Your goal
Search the data below, and report every line in which "microsoft" occurs.

◆ ◆ ◆

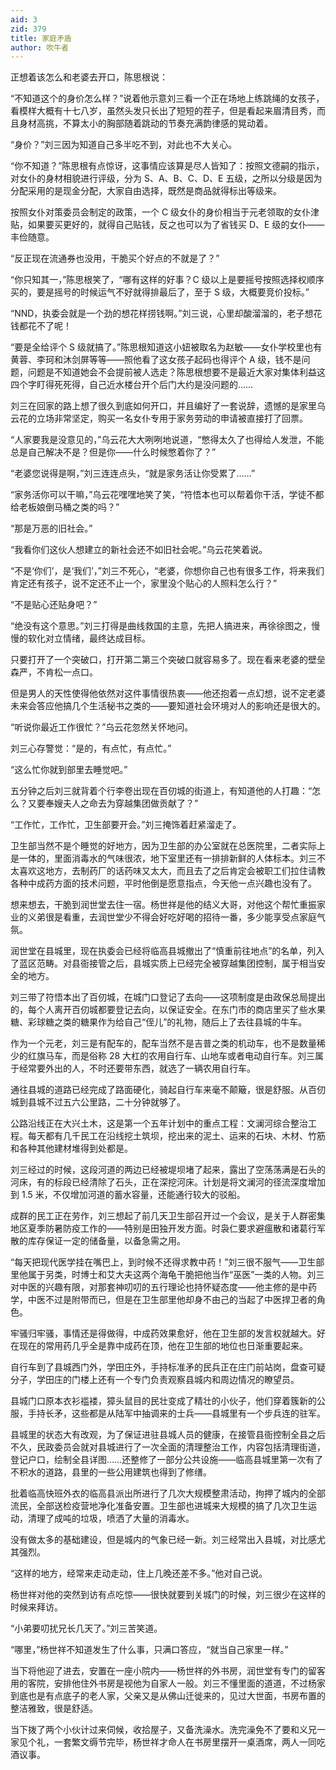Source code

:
 ```yaml
---
aid: 3
zid: 379
title: 家庭矛盾
author: 吹牛者
---
```


正想着该怎么和老婆去开口，陈思根说：

“不知道这个的身价怎么样？”说着他示意刘三看一个正在场地上练跳绳的女孩子，看模样大概有十七八岁，虽然头发只长出了短短的茬子，但是看起来眉清目秀，而且身材高挑，不算太小的胸部随着跳动的节奏充满韵律感的晃动着。

“身价？”刘三因为知道自己多半吃不到，对此也不大关心。

“你不知道？”陈思根有点惊讶，这事情应该算是尽人皆知了：按照文德嗣的指示，对女仆的身材相貌进行评级，分为 S、A、B、C、D、E 五级，之所以分级是因为分配采用的是现金分配，大家自由选择，既然是商品就得标出等级来。

按照女仆对策委员会制定的政策，一个 C 级女仆的身价相当于元老领取的女仆津贴，如果要买更好的，就得自己贴钱，反之也可以为了省钱买 D、E 级的女仆——丰俭随意。

“反正现在流通券也没用，干脆买个好点的不就是了？”

“你只知其一，”陈思根笑了，“哪有这样的好事？C 级以上是要摇号按照选择权顺序买的，要是摇号的时候运气不好就得排最后了，至于 S 级，大概要竞价投标。”

“NND，执委会就是一个劲的想花样捞钱啊。”刘三说，心里却酸溜溜的，老子想花钱都花不了呢！

“要是全给评个 S 级就搞了。”陈思根知道这小妞被取名为赵敏——女仆学校里也有黄蓉、李珂和沐剑屏等等——照他看了这女孩子起码也得评个 A 级，钱不是问题，问题是不知道她会不会提前被人选走？陈思根想要不是最近大家对集体利益这四个字盯得死死得，自己近水楼台开个后门大约是没问题的……

刘三在回家的路上想了很久到底如何开口，并且编好了一套说辞，遗憾的是家里乌云花的立场非常坚定，购买一名女仆专用于家务劳动的申请被直接打了回票。

“人家要我是没意见的，”乌云花大大咧咧地说道，“憋得太久了也得给人发泄，不能总是自己解决不是？但是你——什么时候憋着你了？”

“老婆您说得是啊，”刘三连连点头，“就是家务活让你受累了……”

“家务活你可以干嘛，”乌云花嘿嘿地笑了笑，“符悟本也可以帮着你干活，学徒不都给老板娘倒马桶之类的吗？”

“那是万恶的旧社会。”

“我看你们这伙人想建立的新社会还不如旧社会呢。”乌云花笑着说。

“不是‘你们’，是‘我们’，”刘三不死心，“老婆，你想你自己也有很多工作，将来我们肯定还有孩子，说不定还不止一个，家里没个贴心的人照料怎么行？”

“不是贴心还贴身吧？”

“绝没有这个意思。”刘三打得是曲线救国的主意，先把人搞进来，再徐徐图之，慢慢的软化对立情绪，最终达成目标。

只要打开了一个突破口，打开第二第三个突破口就容易多了。现在看来老婆的壁垒森严，不肯松一点口。

但是男人的天性使得他依然对这件事情很热衷——他还抱着一点幻想，说不定老婆未来会答应他搞几个生活秘书之类的——要知道社会环境对人的影响还是很大的。

“听说你最近工作很忙？”乌云花忽然关怀地问。

刘三心存警觉：“是的，有点忙，有点忙。”

“这么忙你就到部里去睡觉吧。”

五分钟之后刘三就背着个行李卷出现在百仞城的街道上，有知道他的人打趣：“怎么？又要奉嫂夫人之命去为穿越集团做贡献了？”

“工作忙，工作忙，卫生部要开会。”刘三掩饰着赶紧溜走了。

卫生部当然不是个睡觉的好地方，因为卫生部的办公室就在总医院里，二者实际上是一体的，里面消毒水的气味很浓，地下室里还有一排排新鲜的人体标本。刘三不太喜欢这地方，去制药厂的话药味又太大，而且去了之后肯定会被职工们拉住请教各种中成药方面的技术问题，平时他倒是愿意指点，今天他一点兴趣也没有了。

想来想去，干脆到润世堂去住一宿。杨世祥是他的结义大哥，对他这个帮忙重振家业的义弟很是看重，去润世堂少不得会好吃好喝的招待一番，多少能享受点家庭气氛。

润世堂在县城里，现在执委会已经将临高县城撤出了“慎重前往地点”的名单，列入了蓝区范畴。对县衙接管之后，县城实质上已经完全被穿越集团控制，属于相当安全的地方。

刘三带了符悟本出了百仞城，在城门口登记了去向——这项制度是由政保总局提出的，每个人离开百仞城都要登记去向，以保证安全。在东门市的商店里买了些水果糖、彩球糖之类的糖果作为给自己“侄儿”的礼物，随后上了去往县城的牛车。

作为一个元老，刘三是有配车的，配车当然不是吉普之类的机动车，也不是数量稀少的红旗马车，而是俗称 28 大杠的农用自行车、山地车或者电动自行车。刘三属于经常要外出的人，不时还要带东西，就选了一辆农用自行车。

通往县城的道路已经完成了路面硬化，骑起自行车来毫不颠簸，很是舒服。从百仞城到县城不过五六公里路，二十分钟就够了。

公路沿线正在大兴土木，这是第一个五年计划中的重点工程：文澜河综合整治工程。每天都有几千民工在沿线挖土筑坝，挖出来的泥土、运来的石块、木材、竹筋和各种其他建材堆得到处都是。

刘三经过的时候，这段河道的两边已经被堤坝堵了起来，露出了空荡荡满是石头的河床，有的标段已经清除了石头，正在深挖河床。计划是将文澜河的径流深度增加到 1.5 米，不仅增加河道的蓄水容量，还能通行较大的驳船。

成群的民工正在劳作，刘三想起了前几天卫生部召开过一个会议，是关于人群密集地区夏季防暑防疫工作的——特别是田独开发方面。时袅仁要求避瘟散和诸葛行军散的库存保证一定的储备量，以备急需之用。

“每天把现代医学挂在嘴巴上，到时候不还得求教中药！”刘三很不服气——卫生部里他属于另类，时博士和艾大夫这两个海龟干脆把他当作“巫医”一类的人物。刘三对中医的兴趣有限，对那套神叨叨的五行理论也持怀疑态度——他主修的是中药学，中医不过是附带而已，但是在卫生部里他却身不由己的当起了中医捍卫者的角色。

牢骚归牢骚，事情还是得做得，中成药效果愈好，他在卫生部的发言权就越大。好在现在的常用药几乎全是靠中成药在顶，他在卫生部的地位也日渐重要起来。

自行车到了县城西门外，学田庄外，手持标准矛的民兵正在庄门前站岗，盘查可疑分子，学田庄的门楼上还有一个专门负责观察县城内和周边情况的瞭望员。

县城门口原本衣衫褴褛，獐头鼠目的民壮变成了精壮的小伙子，他们穿着簇新的公服，手持长矛，这些都是从陆军中抽调来的士兵——县城里有一个步兵连的驻军。

县城里的状态大有改观，为了保证进驻县城人员的健康，在接管县衙控制全县之后不久，民政委员会就对县城进行了一次全面的清理整治工作，内容包括清理街道，登记户口，绘制全县详图……还整修了一部分公共设施——临高县城里第一次有了不积水的道路，县里的一些公用建筑也得到了修缮。

批着临高快班外衣的临高县派出所进行了几次大规模整肃活动，拘押了城内的全部流民，全部送检疫营地净化准备安置。卫生部也进城来大规模的搞了几次卫生运动，清理了成吨的垃圾，喷洒了大量的消毒水。

没有做太多的基础建设，但是城内的气象已经一新。刘三经常出入县城，对比感尤其强烈。

“这样的地方，经常来走动走动，住上几晚还差不多。”他对自己说。

杨世祥对他的突然到访有点吃惊——很快就要到关城门的时候，刘三很少在这样的时候来拜访。

“小弟要叨扰兄长几天了。”刘三苦笑道。

“哪里，”杨世祥不知道发生了什么事，只满口答应，“就当自己家里一样。”

当下将他迎了进去，安置在一座小院内——杨世祥的外书房，润世堂有专门的留客用的客院，安排他住外书房是视他为自家人一般。刘三不懂里面的道道，不过杨家到底也是有点底子的老人家，父亲又是从佛山迁徙来的，见过大世面，书房布置的整洁雅致，很是舒适。

当下拨了两个小伙计过来伺候，收拾屋子，又备洗澡水。洗完澡免不了要和义兄一家见个礼，一套繁文缛节完毕，杨世祥才命人在书房里摆开一桌酒席，两人一同吃酒议事。
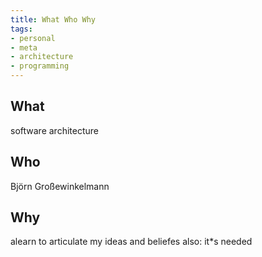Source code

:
 ```yaml
---
title: What Who Why
tags:
- personal
- meta
- architecture
- programming
---
```

## What
software architecture
## Who 
Björn Großewinkelmann
## Why
alearn to articulate my ideas and beliefes
also: it*s needed
<!--stackedit_data:
eyJoaXN0b3J5IjpbLTUwMDQ3NDIzNiw3MzA5OTgxMTZdfQ==
-->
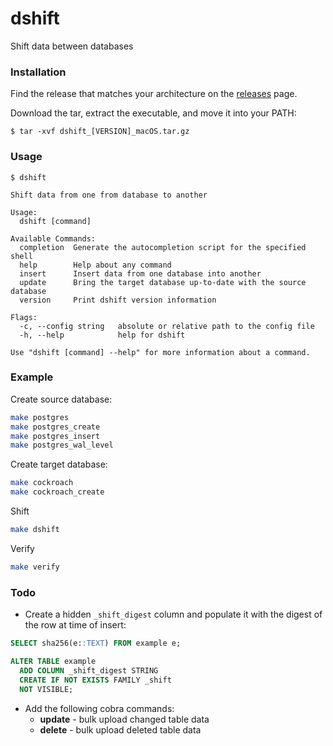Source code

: # dshift
Shift data between databases

### Installation

Find the release that matches your architecture on the [releases](https://github.com/codingconcepts/shift/releases) page.

Download the tar, extract the executable, and move it into your PATH:

```
$ tar -xvf dshift_[VERSION]_macOS.tar.gz
```

### Usage

```
$ dshift

Shift data from one from database to another

Usage:
  dshift [command]

Available Commands:
  completion  Generate the autocompletion script for the specified shell
  help        Help about any command
  insert      Insert data from one database into another
  update      Bring the target database up-to-date with the source database
  version     Print dshift version information

Flags:
  -c, --config string   absolute or relative path to the config file
  -h, --help            help for dshift

Use "dshift [command] --help" for more information about a command.
```

### Example

Create source database:
``` sh
make postgres
make postgres_create
make postgres_insert
make postgres_wal_level
```

Create target database:
``` sh
make cockroach
make cockroach_create
```

Shift
```sh
make dshift
```

Verify
``` sh
make verify
```

### Todo

* Create a hidden `_shift_digest` column and populate it with the digest of the row at time of insert:

``` sql
SELECT sha256(e::TEXT) FROM example e;

ALTER TABLE example
  ADD COLUMN _shift_digest STRING
  CREATE IF NOT EXISTS FAMILY _shift
  NOT VISIBLE;
```

* Add the following cobra commands:
  * **update** - bulk upload changed table data
  * **delete** - bulk upload deleted table data
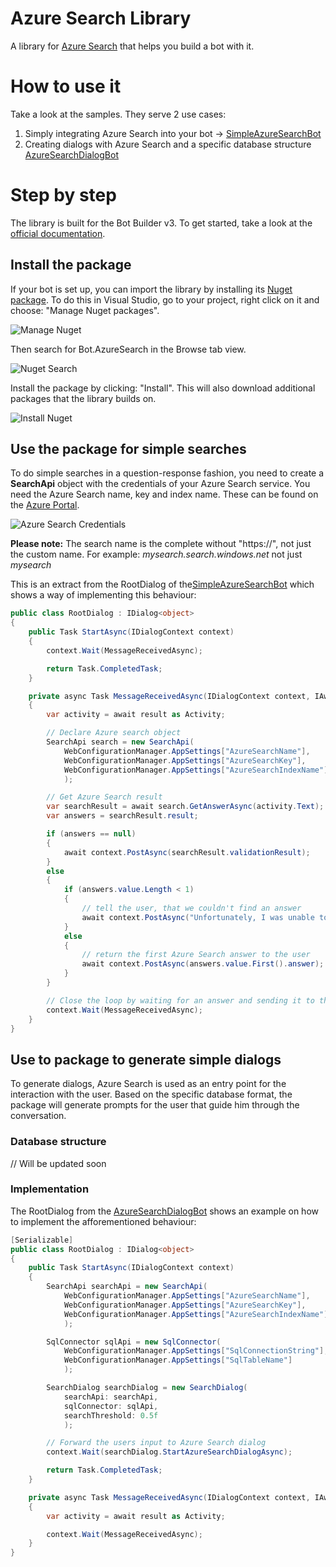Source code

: # Azure Search Library
A library for [Azure Search](https://docs.microsoft.com/en-us/azure/search/) that helps you build a bot with it.

# How to use it
Take a look at the samples. They serve 2 use cases: 
1. Simply integrating Azure Search into your bot -> [SimpleAzureSearchBot]()
2. Creating dialogs with Azure Search and a specific database structure [AzureSearchDialogBot]()

# Step by step
The library is built for the Bot Builder v3. To get started, take a look at the [official documentation](https://docs.microsoft.com/en-us/azure/bot-service/dotnet/bot-builder-dotnet-quickstart).

## Install the package

If your bot is set up, you can import the library by installing its [Nuget package](https://www.nuget.org/packages/Bot.AzureSearch/). To do this in Visual Studio, go to your project, right click on it and choose: "Manage Nuget packages".

![Manage Nuget](\images\StepByStep\ManageNuget.png)

Then search for Bot.AzureSearch in the Browse tab view. 

![Nuget Search](\images\StepByStep\NugetSearch.png)

Install the package by clicking: "Install". This will also download additional packages that the library builds on.

![Install Nuget](\images\StepByStep\InstallNuget.png)

## Use the package for simple searches

To do simple searches in a question-response fashion, you need to create a **SearchApi** object with the credentials of your Azure Search service. You need the Azure Search name, key and index name. These can be found on the [Azure Portal](https://portal.azure.com). 

![Azure Search Credentials](\images\AzurePortal\AzureSearchCredentials.png)

**Please note:** The search name is the complete  without "https://", not just the custom name. For example: *mysearch.search.windows.net* not just *mysearch*

This is an extract from the RootDialog of the[SimpleAzureSearchBot](\SimpleAzureSearchBot) which shows a way of implementing this behaviour: 

```csharp
public class RootDialog : IDialog<object>
{
    public Task StartAsync(IDialogContext context)
    {
        context.Wait(MessageReceivedAsync);

        return Task.CompletedTask;
    }

    private async Task MessageReceivedAsync(IDialogContext context, IAwaitable<object> result)
    {
        var activity = await result as Activity;

        // Declare Azure search object
        SearchApi search = new SearchApi(
            WebConfigurationManager.AppSettings["AzureSearchName"],
            WebConfigurationManager.AppSettings["AzureSearchKey"],
            WebConfigurationManager.AppSettings["AzureSearchIndexName"]
            );

        // Get Azure Search result
        var searchResult = await search.GetAnswerAsync(activity.Text);
        var answers = searchResult.result;

        if (answers == null)
        {
            await context.PostAsync(searchResult.validationResult);
        }
        else
        {
            if (answers.value.Length < 1)
            {
                // tell the user, that we couldn't find an answer
                await context.PostAsync("Unfortunately, I was unable to find an answer for your question. Please try again, by asking another one.");
            }
            else
            {
                // return the first Azure Search answer to the user
                await context.PostAsync(answers.value.First().answer);
            }
        }

        // Close the loop by waiting for an answer and sending it to the MessageReceivedAsync method
        context.Wait(MessageReceivedAsync);
    }
}
```

## Use to package to generate simple dialogs
To generate dialogs, Azure Search is used as an entry point for the interaction with the user. Based on the specific database format, the package will generate prompts for the user that guide him through the conversation.

### Database structure

// Will be updated soon

### Implementation

The RootDialog from the [AzureSearchDialogBot](\AzureSearchDialogBot) shows an example on how to implement the afforementioned behaviour:

```csharp
[Serializable]
public class RootDialog : IDialog<object>
{
    public Task StartAsync(IDialogContext context)
    {
        SearchApi searchApi = new SearchApi(
            WebConfigurationManager.AppSettings["AzureSearchName"],
            WebConfigurationManager.AppSettings["AzureSearchKey"],
            WebConfigurationManager.AppSettings["AzureSearchIndexName"]
            );

        SqlConnector sqlApi = new SqlConnector(
            WebConfigurationManager.AppSettings["SqlConnectionString"],
            WebConfigurationManager.AppSettings["SqlTableName"]
            );

        SearchDialog searchDialog = new SearchDialog(
            searchApi: searchApi, 
            sqlConnector: sqlApi, 
            searchThreshold: 0.5f
            );

        // Forward the users input to Azure Search dialog
        context.Wait(searchDialog.StartAzureSearchDialogAsync);

        return Task.CompletedTask;
    }

    private async Task MessageReceivedAsync(IDialogContext context, IAwaitable<object> result)
    {
        var activity = await result as Activity;

        context.Wait(MessageReceivedAsync);
    }
}
```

◆ ◆ ◆

Task response
A library for [Azure Search](https://docs.microsoft.com/en-us/azure/search/) that helps you build a bot with it.
The library is built for the Bot Builder v3. To get started, take a look at the [official documentation](https://docs.microsoft.com/en-us/azure/bot-service/dotnet/bot-builder-dotnet-quickstart).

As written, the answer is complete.